SF School Board Member Accused Asians of Using ‘White Supremacy’ to ‘Get Ahead’

A member of the San Francisco School Board referred to Asian Americans as “house n****r[s]” in a 2016 tweet thread, in a comment highlighted by the organizer of a movement to recall her.

Alison Collins, who serves as vice president on the school board, published a long Twitter thread in December 2016 in which she explained her intention “to combat anti-black racism in the Asian community at at [sic] my daughters’ mostly Asian Am[erican] school.”

Collins accused “many Asian American Ts, Ss, and Ps” — teachers, students, and parents — of promoting “the ‘model minority’ BS” and of using “white supremacist thinking to assimilate and ‘get ahead.’”

“I even see it in my FB timeline with former HS peers. Their TLs are full of White and Asian ppl.
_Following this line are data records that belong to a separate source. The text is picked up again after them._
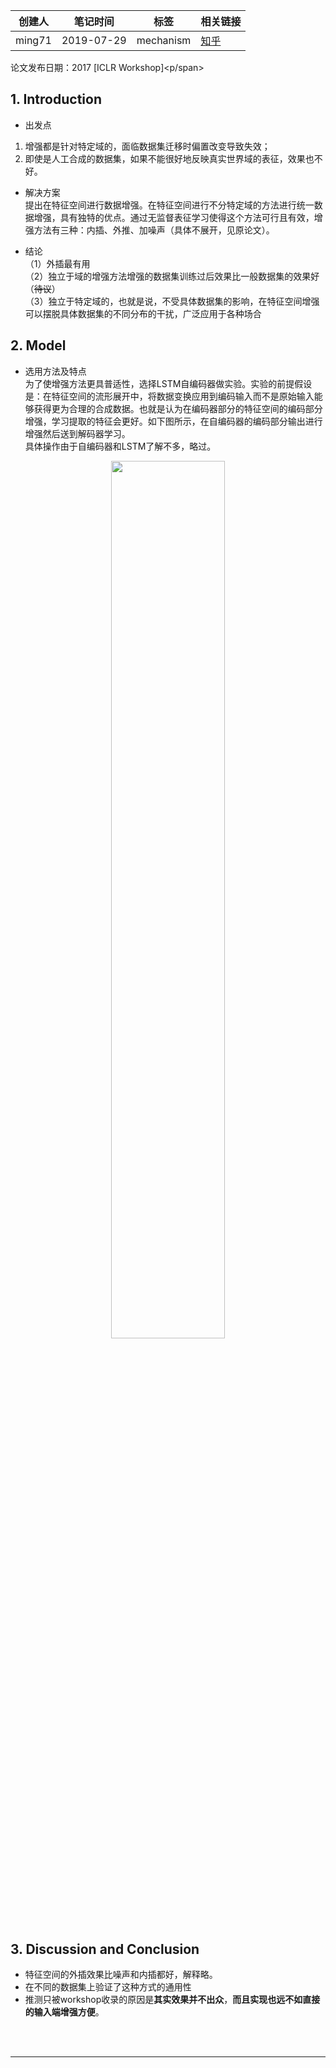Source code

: |  创建人   |  笔记时间 | 标签 | 相关链接 |
|  ----  | ----  | ----  | ----  |
| ming71  | 2019-07-29 | mechanism | [知乎](https://zhuanlan.zhihu.com/c_1113860303082704896) 

<span id="inline-blue">论文发布日期：2017 [ICLR Workshop]<p/span>

## 1. Introduction
* 出发点  
1. 增强都是针对特定域的，面临数据集迁移时偏置改变导致失效；
2. 即使是人工合成的数据集，如果不能很好地反映真实世界域的表征，效果也不好。
<!-- more -->


* 解决方案   
提出在特征空间进行数据增强。在特征空间进行不分特定域的方法进行统一数据增强，具有独特的优点。通过无监督表征学习使得这个方法可行且有效，增强方法有三种：内插、外推、加噪声（具体不展开，见原论文）。

* 结论  
（1）外插最有用     
（2）独立于域的增强方法增强的数据集训练过后效果比一般数据集的效果好（~~待议~~）    
（3）独立于特定域的，也就是说，不受具体数据集的影响，在特征空间增强可以摆脱具体数据集的不同分布的干扰，广泛应用于各种场合

## 2. Model  
* 选用方法及特点  
为了使增强方法更具普适性，选择LSTM自编码器做实验。实验的前提假设是：在特征空间的流形展开中，将数据变换应用到编码输入而不是原始输入能够获得更为合理的合成数据。也就是认为在编码器部分的特征空间的编码部分增强，学习提取的特征会更好。如下图所示，在自编码器的编码部分输出进行增强然后送到解码器学习。         
具体操作由于自编码器和LSTM了解不多，略过。  
<center><img src="http://chaserblog.test.upcdn.net/blogs/paper/Dataset-Augmentationin-In-Feature-Space/Image.png" alt="" style="width:60%" /></center>

## 3. Discussion and Conclusion
* 特征空间的外插效果比噪声和内插都好，解释略。  
* 在不同的数据集上验证了这种方式的通用性  
* 推测只被workshop收录的原因是**其实效果并不出众**，**而且实现也远不如直接的输入端增强方便**。



<br>
<br>
<hr />
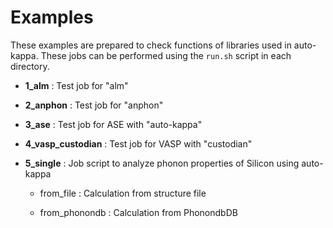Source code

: 
Examples
=========

These examples are prepared to check functions of libraries used in auto-kappa.
These jobs can be performed using the ``run.sh`` script in each directory.

- **1_alm** : Test job for "alm"

- **2_anphon** : Test job for "anphon"

- **3_ase** : Test job for ASE with "auto-kappa"

- **4_vasp_custodian** : Test job for VASP with "custodian"

- **5_single** : Job script to analyze phonon properties of Silicon using auto-kappa

    - from_file : Calculation from structure file
    
    - from_phonondb : Calculation from PhonondbDB

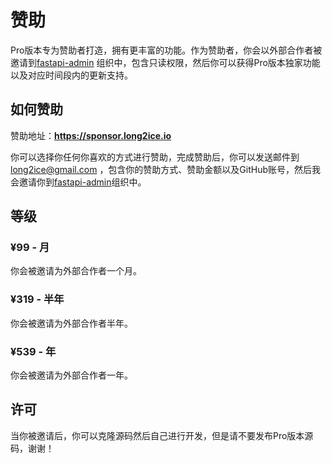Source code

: # 赞助

Pro版本专为赞助者打造，拥有更丰富的功能。作为赞助者，你会以外部合作者被邀请到[fastapi-admin](https://github.com/fastapi-admin)
组织中，包含只读权限，然后你可以获得Pro版本独家功能以及对应时间段内的更新支持。

## 如何赞助

赞助地址：**<https://sponsor.long2ice.io>**

你可以选择你任何你喜欢的方式进行赞助，完成赞助后，你可以发送邮件到 <long2ice@gmail.com>
，包含你的赞助方式、赞助金额以及GitHub账号，然后我会邀请你到[fastapi-admin](https://github.com/fastapi-admin)组织中。

## 等级

### ¥99 - 月

你会被邀请为外部合作者一个月。

### ¥319 - 半年

你会被邀请为外部合作者半年。

### ¥539 - 年

你会被邀请为外部合作者一年。

## 许可

当你被邀请后，你可以克隆源码然后自己进行开发，但是请不要发布Pro版本源码，谢谢！
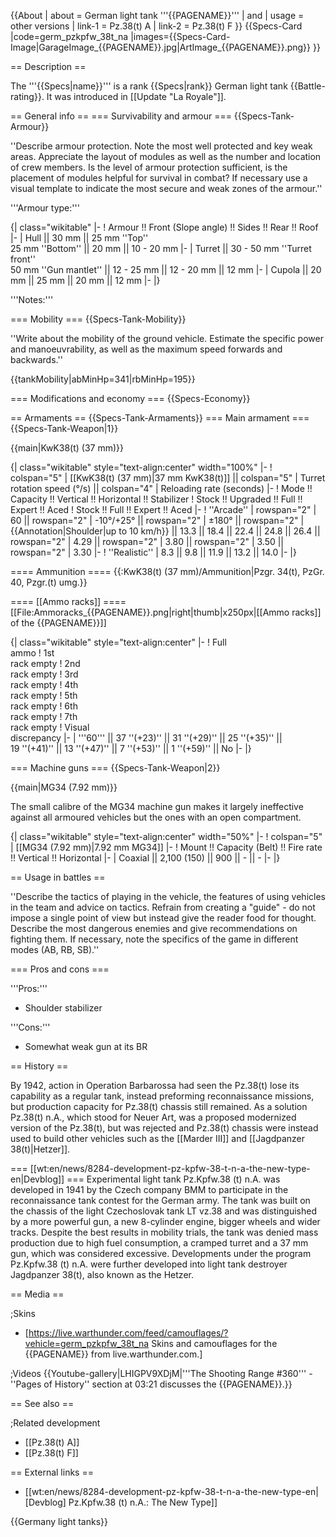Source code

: {{About
| about = German light tank '''{{PAGENAME}}'''
| and
| usage = other versions
| link-1 = Pz.38(t) A
| link-2 = Pz.38(t) F
}}
{{Specs-Card
|code=germ_pzkpfw_38t_na
|images={{Specs-Card-Image|GarageImage_{{PAGENAME}}.jpg|ArtImage_{{PAGENAME}}.png}}
}}

== Description ==
<!-- ''In the description, the first part should be about the history of the creation and combat usage of the vehicle, as well as its key features. In the second part, tell the reader about the ground vehicle in the game. Insert a screenshot of the vehicle, so that if the novice player does not remember the vehicle by name, he will immediately understand what kind of vehicle the article is talking about.'' -->
The '''{{Specs|name}}''' is a rank {{Specs|rank}} German light tank {{Battle-rating}}. It was introduced in [[Update "La Royale"]].

== General info ==
=== Survivability and armour ===
{{Specs-Tank-Armour}}
<!-- ''Describe armour protection. Note the most well protected and key weak areas. Appreciate the layout of modules as well as the number and location of crew members. Is the level of armour protection sufficient, is the placement of modules helpful for survival in combat? If necessary use a visual template to indicate the most secure and weak zones of the armour.'' -->
''Describe armour protection. Note the most well protected and key weak areas. Appreciate the layout of modules as well as the number and location of crew members. Is the level of armour protection sufficient, is the placement of modules helpful for survival in combat? If necessary use a visual template to indicate the most secure and weak zones of the armour.''

'''Armour type:''' <!-- The types of armour present on the vehicle and their general locations -->
<!-- Example: * Rolled homogeneous armour (Front, Side, Rear, Hull roof)
* Cast homogeneous armour (Turret, Transmission area) -->

{| class="wikitable"
|-
! Armour !! Front (Slope angle) !! Sides !! Rear !! Roof
|-
| Hull || 30 mm || 25 mm ''Top'' <br> 25 mm ''Bottom'' || 20 mm || 10 - 20 mm
|-
| Turret || 30 - 50 mm ''Turret front'' <br> 50 mm ''Gun mantlet'' || 12 - 25 mm || 12 - 20 mm || 12 mm
|-
| Cupola || 20 mm || 25 mm || 20 mm || 12 mm
|-
|}

'''Notes:''' <!-- Any additional notes which the user needs to be aware of -->
<!-- Example: * Suspension wheels are 20 mm thick, tracks are 30 mm thick, and torsion bars are 60 mm thick. -->

=== Mobility ===
{{Specs-Tank-Mobility}}
<!-- ''Write about the mobility of the ground vehicle. Estimate the specific power and manoeuvrability, as well as the maximum speed forwards and backwards.'' -->
''Write about the mobility of the ground vehicle. Estimate the specific power and manoeuvrability, as well as the maximum speed forwards and backwards.''

{{tankMobility|abMinHp=341|rbMinHp=195}}

=== Modifications and economy ===
{{Specs-Economy}}

== Armaments ==
{{Specs-Tank-Armaments}}
=== Main armament ===
{{Specs-Tank-Weapon|1}}
<!-- ''Give the reader information about the characteristics of the main gun. Assess its effectiveness in a battle based on the reloading speed, ballistics and the power of shells. Do not forget about the flexibility of the fire, that is how quickly the cannon can be aimed at the target, open fire on it and aim at another enemy. Add a link to the main article on the gun: <code><nowiki>{{main|Name of the weapon}}</nowiki></code>. Describe in general terms the ammunition available for the main gun. Give advice on how to use them and how to fill the ammunition storage.'' -->
{{main|KwK38(t) (37 mm)}}

{| class="wikitable" style="text-align:center" width="100%"
|-
! colspan="5" | [[KwK38(t) (37 mm)|37 mm KwK38(t)]] || colspan="5" | Turret rotation speed (°/s) || colspan="4" | Reloading rate (seconds)
|-
! Mode !! Capacity !! Vertical !! Horizontal !! Stabilizer
! Stock !! Upgraded !! Full !! Expert !! Aced
! Stock !! Full !! Expert !! Aced
|-
! ''Arcade''
| rowspan="2" | 60 || rowspan="2" | -10°/+25° || rowspan="2" | ±180° || rowspan="2" | {{Annotation|Shoulder|up to 10 km/h}} || 13.3 || 18.4 || 22.4 || 24.8 || 26.4 || rowspan="2" | 4.29 || rowspan="2" | 3.80 || rowspan="2" | 3.50 || rowspan="2" | 3.30
|-
! ''Realistic''
| 8.3 || 9.8 || 11.9 || 13.2 || 14.0
|-
|}

==== Ammunition ====
{{:KwK38(t) (37 mm)/Ammunition|Pzgr. 34(t), PzGr. 40, Pzgr.(t) umg.}}

==== [[Ammo racks]] ====
[[File:Ammoracks_{{PAGENAME}}.png|right|thumb|x250px|[[Ammo racks]] of the {{PAGENAME}}]]
<!-- '''Last updated: 2.27.1.73''' -->
{| class="wikitable" style="text-align:center"
|-
! Full<br>ammo
! 1st<br>rack empty
! 2nd<br>rack empty
! 3rd<br>rack empty
! 4th<br>rack empty
! 5th<br>rack empty
! 6th<br>rack empty
! 7th<br>rack empty
! Visual<br>discrepancy
|-
| '''60''' || 37&nbsp;''(+23)'' || 31&nbsp;''(+29)'' || 25&nbsp;''(+35)'' || 19&nbsp;''(+41)'' || 13&nbsp;''(+47)'' || 7&nbsp;''(+53)'' || 1&nbsp;''(+59)'' || No
|-
|}

=== Machine guns ===
{{Specs-Tank-Weapon|2}}
<!-- ''Offensive and anti-aircraft machine guns not only allow you to fight some aircraft but also are effective against lightly armoured vehicles. Evaluate machine guns and give recommendations on its use.'' -->
{{main|MG34 (7.92 mm)}}

The small calibre of the MG34 machine gun makes it largely ineffective against all armoured vehicles but the ones with an open compartment.

{| class="wikitable" style="text-align:center" width="50%"
|-
! colspan="5" | [[MG34 (7.92 mm)|7.92 mm MG34]]
|-
! Mount !! Capacity (Belt) !! Fire rate !! Vertical !! Horizontal
|-
| Coaxial || 2,100 (150) || 900 || - || -
|-
|}

== Usage in battles ==
<!-- ''Describe the tactics of playing in the vehicle, the features of using vehicles in the team and advice on tactics. Refrain from creating a "guide" - do not impose a single point of view but instead give the reader food for thought. Describe the most dangerous enemies and give recommendations on fighting them. If necessary, note the specifics of the game in different modes (AB, RB, SB).'' -->
''Describe the tactics of playing in the vehicle, the features of using vehicles in the team and advice on tactics. Refrain from creating a "guide" - do not impose a single point of view but instead give the reader food for thought. Describe the most dangerous enemies and give recommendations on fighting them. If necessary, note the specifics of the game in different modes (AB, RB, SB).''

=== Pros and cons ===
<!-- ''Summarise and briefly evaluate the vehicle in terms of its characteristics and combat effectiveness. Mark its pros and cons in a bulleted list. Try not to use more than 6 points for each of the characteristics. Avoid using categorical definitions such as "bad", "good" and the like - use substitutions with softer forms such as "inadequate" and "effective".'' -->

'''Pros:'''

* Shoulder stabilizer

'''Cons:'''

* Somewhat weak gun at its BR

== History ==
<!-- ''Describe the history of the creation and combat usage of the vehicle in more detail than in the introduction. If the historical reference turns out to be too long, take it to a separate article, taking a link to the article about the vehicle and adding a block "/History" (example: <nowiki>https://wiki.warthunder.com/(Vehicle-name)/History</nowiki>) and add a link to it here using the <code>main</code> template. Be sure to reference text and sources by using <code><nowiki><ref></ref></nowiki></code>, as well as adding them at the end of the article with <code><nowiki><references /></nowiki></code>. This section may also include the vehicle's dev blog entry (if applicable) and the in-game encyclopedia description (under <code><nowiki>=== In-game description ===</nowiki></code>, also if applicable).'' -->
By 1942, action in Operation Barbarossa had seen the Pz.38(t) lose its capability as a regular tank, instead preforming reconnaissance missions, but production capacity for Pz.38(t) chassis still remained. As a solution Pz.38(t) n.A., which stood for Neuer Art, was a proposed modernized version of the Pz.38(t), but was rejected and Pz.38(t) chassis were instead used to build other vehicles such as the [[Marder III]] and [[Jagdpanzer 38(t)|Hetzer]].

=== [[wt:en/news/8284-development-pz-kpfw-38-t-n-a-the-new-type-en|Devblog]] ===
Experimental light tank Pz.Kpfw.38 (t) n.A. was developed in 1941 by the Czech company BMM to participate in the reconnaissance tank contest for the German army. The tank was built on the chassis of the light Czechoslovak tank LT vz.38 and was distinguished by a more powerful gun, a new 8-cylinder engine, bigger wheels and wider tracks. Despite the best results in mobility trials, the tank was denied mass production due to high fuel consumption, a cramped turret and a 37 mm gun, which was considered excessive. Developments under the program Pz.Kpfw.38 (t) n.A. were further developed into light tank destroyer Jagdpanzer 38(t), also known as the Hetzer.

== Media ==
<!-- ''Excellent additions to the article would be video guides, screenshots from the game, and photos.'' -->

;Skins

* [https://live.warthunder.com/feed/camouflages/?vehicle=germ_pzkpfw_38t_na Skins and camouflages for the {{PAGENAME}} from live.warthunder.com.]

;Videos
{{Youtube-gallery|LHIGPV9XDjM|'''The Shooting Range #360''' - ''Pages of History'' section at 03:21 discusses the {{PAGENAME}}.}}

== See also ==
<!-- ''Links to the articles on the War Thunder Wiki that you think will be useful for the reader, for example:''
* ''reference to the series of the vehicles;''
* ''links to approximate analogues of other nations and research trees.'' -->

;Related development

* [[Pz.38(t) A]]
* [[Pz.38(t) F]]

== External links ==
<!-- ''Paste links to sources and external resources, such as:''
* ''topic on the official game forum;''
* ''other literature.'' -->

* [[wt:en/news/8284-development-pz-kpfw-38-t-n-a-the-new-type-en|[Devblog] Pz.Kpfw.38 (t) n.A.: The New Type]]

{{Germany light tanks}}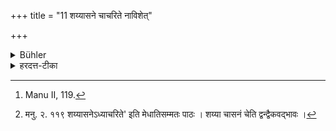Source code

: +++
title = "11 शय्यासने चाचरिते नाविशेत्"

+++

<details><summary>Bühler</summary>

11. Nor shall he sit or lie on a couch or seat which is used (by his teacher). [^5] 


[^5]:  Manu II, 119.
</details>

<details><summary>हरदत्त-टीका</summary>

## सूत्रम्
शय्यासने चाऽऽचरिते नाविशेत् ॥ ११ ॥  
## टिप्पनी
आचार्येणाचरित उपभुक्ते शय्यासने नाऽऽविशेत् । शयने न शयीत आसने नासीत । पित्रादिष्वपि गुरुषु समानमिदम् । तथा च मनुरविशेषेणाह-[^४]शय्यासने चाध्युषिते श्रेयसा न समाचरेत्।' इति ॥ ११ ॥  

[^४]:

    मनु. २. ११९ शय्यासनेऽध्याचरिते' इति मेधातिसम्मतः पाठः । शय्या चासनं चेति द्वन्द्वैकवद्भावः ।
</details>
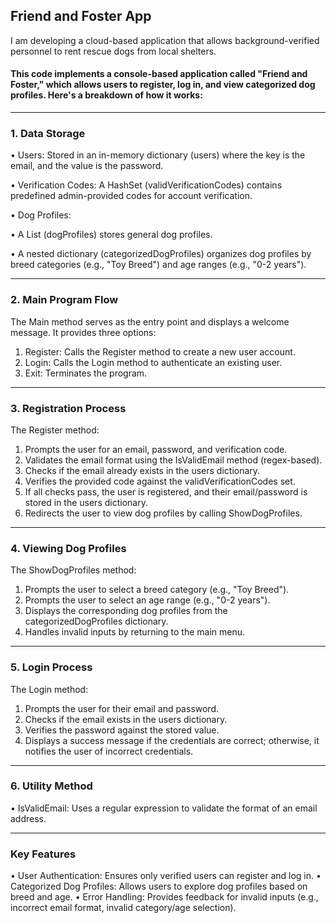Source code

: ## Friend and Foster App ##

I am developing a cloud-based application that allows background-verified personnel to rent rescue dogs from local shelters.



#### This code implements a console-based application called "Friend and Foster," which allows users to register, log in, and view categorized dog profiles. Here's a breakdown of how it works: ####
---
### 1. Data Storage ###

•	Users: Stored in an in-memory dictionary (users) where the key is the email, and the value is the password.

•	Verification Codes: A HashSet (validVerificationCodes) contains predefined admin-provided codes for account verification.

•	Dog Profiles:

•	A List<string> (dogProfiles) stores general dog profiles.

•	A nested dictionary (categorizedDogProfiles) organizes dog profiles by breed categories (e.g., "Toy Breed") and age ranges (e.g., "0-2 years").

---
### 2. Main Program Flow ###
The Main method serves as the entry point and displays a welcome message. It provides three options:
1.	Register: Calls the Register method to create a new user account.
2.	Login: Calls the Login method to authenticate an existing user.
3.	Exit: Terminates the program.
---
### 3. Registration Process ###
The Register method:
1.	Prompts the user for an email, password, and verification code.
2.	Validates the email format using the IsValidEmail method (regex-based).
3.	Checks if the email already exists in the users dictionary.
4.	Verifies the provided code against the validVerificationCodes set.
5.	If all checks pass, the user is registered, and their email/password is stored in the users dictionary.
6.	Redirects the user to view dog profiles by calling ShowDogProfiles.
---
### 4. Viewing Dog Profiles ###
The ShowDogProfiles method:
1.	Prompts the user to select a breed category (e.g., "Toy Breed").
2.	Prompts the user to select an age range (e.g., "0-2 years").
3.	Displays the corresponding dog profiles from the categorizedDogProfiles dictionary.
4.	Handles invalid inputs by returning to the main menu.
---
### 5. Login Process ###
The Login method:
1.	Prompts the user for their email and password.
2.	Checks if the email exists in the users dictionary.
3.	Verifies the password against the stored value.
4.	Displays a success message if the credentials are correct; otherwise, it notifies the user of incorrect credentials.
---
### 6. Utility Method ###

•	IsValidEmail: Uses a regular expression to validate the format of an email address.

---
### Key Features ###
•	User Authentication: Ensures only verified users can register and log in.
•	Categorized Dog Profiles: Allows users to explore dog profiles based on breed and age.
•	Error Handling: Provides feedback for invalid inputs (e.g., incorrect email format, invalid category/age selection).
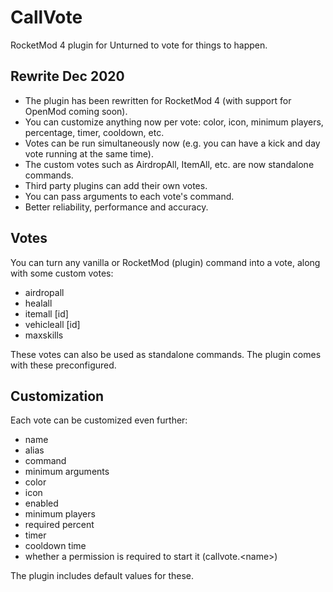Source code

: # CallVote
RocketMod 4 plugin for Unturned to vote for things to happen.

## Rewrite Dec 2020
- The plugin has been rewritten for RocketMod 4 (with support for OpenMod coming soon).
- You can customize anything now per vote: color, icon, minimum players, percentage, timer, cooldown, etc.
- Votes can be run simultaneously now (e.g. you can have a kick and day vote running at the same time).
- The custom votes such as AirdropAll, ItemAll, etc. are now standalone commands.
- Third party plugins can add their own votes.
- You can pass arguments to each vote's command.
- Better reliability, performance and accuracy.

## Votes
You can turn any vanilla or RocketMod (plugin) command into a vote, along with some custom votes:
- airdropall
- healall
- itemall [id]
- vehicleall [id]
- maxskills

These votes can also be used as standalone commands. The plugin comes with these preconfigured.

## Customization
Each vote can be customized even further:
- name
- alias
- command
- minimum arguments
- color
- icon
- enabled
- minimum players
- required percent
- timer
- cooldown time
- whether a permission is required to start it (callvote.\<name>)

The plugin includes default values for these.
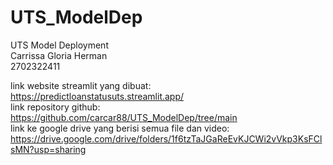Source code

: # UTS_ModelDep
UTS Model Deployment  
Carrissa Gloria Herman  
2702322411  

link website streamlit yang dibuat:  
https://predictloanstatusuts.streamlit.app/  
link repository github:  
https://github.com/carcar88/UTS_ModelDep/tree/main  
link ke google drive yang berisi semua file dan video:   
https://drive.google.com/drive/folders/1f6tzTaJGaReEvKJCWi2vVkp3KsFClsMN?usp=sharing 
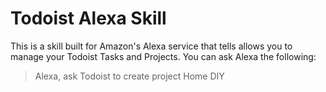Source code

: # Todoist Alexa Skill

This is a skill built for Amazon's Alexa service that tells allows you to manage your Todoist Tasks and Projects.
You can ask Alexa the following:

> Alexa, ask Todoist to create project Home DIY
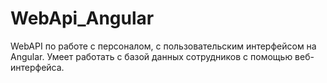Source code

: # WebApi_Angular

WebAPI по работе с персоналом, с пользовательским интерфейсом на Angular. Умеет работать с базой данных сотрудников с помощью веб-интерфейса.
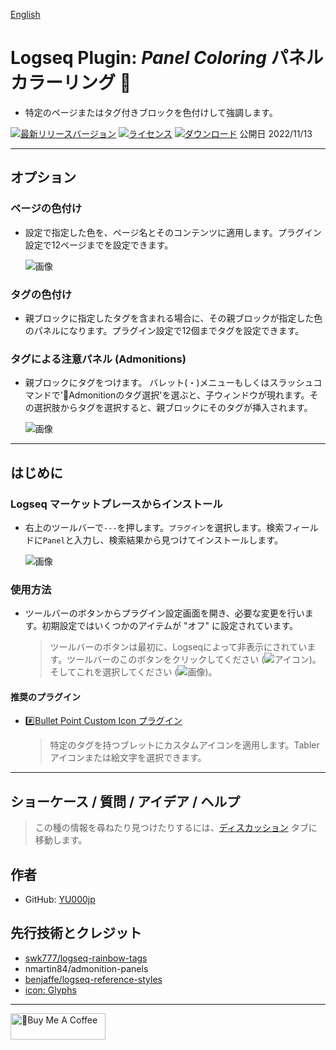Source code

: [English](https://github.com/YU000jp/logseq-plugin-panel-coloring)

# Logseq Plugin: *Panel Coloring* パネル カラーリング 🎨

- 特定のページまたはタグ付きブロックを色付けして強調します。

[![最新リリースバージョン](https://img.shields.io/github/v/release/YU000jp/logseq-plugin-panel-coloring)](https://github.com/YU000jp/logseq-plugin-panel-coloring/releases)
[![ライセンス](https://img.shields.io/github/license/YU000jp/logseq-plugin-panel-coloring?color=blue)](https://github.com/YU000jp/logseq-plugin-panel-coloring/blob/main/LICENSE)
[![ダウンロード](https://img.shields.io/github/downloads/YU000jp/logseq-plugin-panel-coloring/total.svg)](https://github.com/YU000jp/logseq-plugin-panel-coloring/releases)
 公開日 2022/11/13

---

## オプション

### ページの色付け

- 設定で指定した色を、ページ名とそのコンテンツに適用します。プラグイン設定で12ページまでを設定できます。

   ![画像](https://user-images.githubusercontent.com/111847207/224817899-44220e25-3c28-4ea6-9f9a-5892241df95a.gif)

### タグの色付け

- 親ブロックに指定したタグを含まれる場合に、その親ブロックが指定した色のパネルになります。プラグイン設定で12個までタグを設定できます。

### タグによる注意パネル (Admonitions)

- 親ブロックにタグをつけます。 バレット(・)メニューもしくはスラッシュコマンドで'🌈Admonitionのタグ選択'を選ぶと、子ウィンドウが現れます。その選択肢からタグを選択すると、親ブロックにそのタグが挿入されます。

   ![画像](https://user-images.githubusercontent.com/111847207/207467377-e307a412-b9c1-4889-b110-3f69e3f00007.png)

---

## はじめに

### Logseq マーケットプレースからインストール

- 右上のツールバーで`---`を押します。`プラグイン`を選択します。検索フィールドに`Panel`と入力し、検索結果から見つけてインストールします。

   ![画像](https://user-images.githubusercontent.com/111847207/229359195-84732952-d385-4689-af1e-2cc7cc9d491f.png)

### 使用方法

- ツールバーのボタンからプラグイン設定画面を開き、必要な変更を行います。初期設定ではいくつかのアイテムが "オフ" に設定されています。
  > ツールバーのボタンは最初に、Logseqによって非表示にされています。ツールバーのこのボタンをクリックしてください (![アイコン](https://github.com/YU000jp/logseq-plugin-bullet-point-custom-icon/assets/111847207/136f9d0f-9dcf-4942-9821-c9f692fcfc2f))。そしてこれを選択してください (![画像](https://github.com/YU000jp/logseq-plugin-panel-coloring/assets/111847207/4ad68d3f-454d-412b-924c-0b919fd0bf89))。

#### 推奨のプラグイン

- [#️⃣Bullet Point Custom Icon プラグイン](https://github.com/YU000jp/logseq-plugin-bullet-point-custom-icon)
  > 特定のタグを持つブレットにカスタムアイコンを適用します。Tablerアイコンまたは絵文字を選択できます。

---

## ショーケース / 質問 / アイデア / ヘルプ

> この種の情報を尋ねたり見つけたりするには、[ディスカッション](https://github.com/YU000jp/logseq-plugin-some-menu-extender/discussions) タブに移動します。

## 作者

- GitHub: [YU000jp](https://github.com/YU000jp)

## 先行技術とクレジット

- [swk777/logseq-rainbow-tags](https://github.com/swk777/logseq-rainbow-tags)
- nmartin84/admonition-panels
- [benjaffe/logseq-reference-styles](https://github.com/benjaffe/logseq-reference-styles)
- [icon: Glyphs](https://glyphs.fyi/dir?i=venn&v=poly&w)

---

<a href="https://www.buymeacoffee.com/yu000japan" target="_blank"><img src="https://cdn.buymeacoffee.com/buttons/v2/default-violet.png" alt="🍌Buy Me A Coffee" style="height: 42px;width: 152px" ></a>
No recognition #BlackLivesMatter exists,” she stated, before describing how her daughter had experienced Asian-American boys teasing a Latino classmate. “She spoke up when none of the other staff did,” Collins recalled. “The after school counselor was Asian. :/”

She then demanded to know “[w]here are the vocal Asians speaking up against Trump?”

“Don’t Asian Americans know they are on his list as well?” Collins continued. “Do they think they won’t be deported? profiled? beaten? Being a house n****r is still being a n****r. You’re still considered “the help.”

The entire thread was highlighted by a parent-led group titled “Recall SF School Board.”

In a subsequent press release, the organization called the tweets “unacceptable for any elected school official, but especially so in a school district where over a third of the children are Asian.”

Siva Raj, one of the two organizers of the group, told National Review that Collins’ comments shed additional light on the board’s decision to eliminate merit-based admission at Lowell High School — the best high school in the district — and replace it with a lottery system.

“The district’s about a 30-34 percent and Asian American, Lowell is about 55 percent — Asian American kids tend to do better on merit based admission scores,” he explained. “Ever since the recall campaign started, one of the things we’ve been trying to understand and kind of clarify is that this whole decision was made with the best intent . . . and now we can understand why: there seems to be deep seated prejudice against the Asian American community.”

“It’s unacceptable for our elected leader, any elected leader, to have such high degree of personal animosity towards any ethnic minority in this country,” he continued. “Let alone someone who’s on our school board, who’s making day-to-day decisions on the safety and welfare of all our children. I would expect her to be absolutely, completely 100 percent unbiased.”

Collins, who joined the San Francisco school board in 2018, has personal ties to the public school system, which “helped her mother rise out of poverty, and helped her father become one of the first Black professors at UCLA,” per her bio. On her personal website, Collins notes a number of initiatives she participated in to aid Chinese-speaking students and their families.

She told National Review that “I’m not going to comment on social media posts from five years ago,” adding that she has “been heartbroken seeing the escalating violence against my Asian-American brothers, sisters and siblings.”

“What has been even more upsetting is seeing the ways that the media often erase the true nature of the problem,” she continued. “Seeing hate crimes labeled ‘sex addiction’, and seeing videos of police and EMTs responding to the needs of perpetrators of violence while overlooking the needs of the people they target is telling. This isn’t just about one or two incidents circulating in the news cycle—it’s a pervasive culture. One we must all collectively name and dismantle.”

In explaining the decision to change the admission standards at Lowell, which was also a school being considered for a name change by the school board, Collins explained in a February blog post that it was a “key contributor” to “the problems with racist abuse and discrimination at the school,” and referenced infamous antiracist proponent Ibram X. Kendi.

“Folks who argue that changes to admissions policies are unfair are also uninformed of the relationship between test-based admissions policies and racist discrimination educators have been discussing for decades,” she explained. “In fact, the resolution cites testimony Ibram X. Kendi prepared in support of the Boston School Committees’ decision to eliminate standardized test scores from admissions to Boston’s selective enrollment “exam schools.”

After a January “anti-racism training” at Lowell was hacked and flooded with racist slurs and pornographic images, Collins and the school board moved to make the admissions shift permanent.

Raj acknowledged the concerns, but said the response aimed “to score political points.”

“There have been incidents of bullying, racism, sexual harassment, all kinds of things that happened to school district over the years that have not really been addressed, that have not really been directly addressed,” he said. “People have been using them to score political points rather than actually addressing the root causes of all of these incidents.”

Editor’s Note: This article has been updated with a comment from Collins.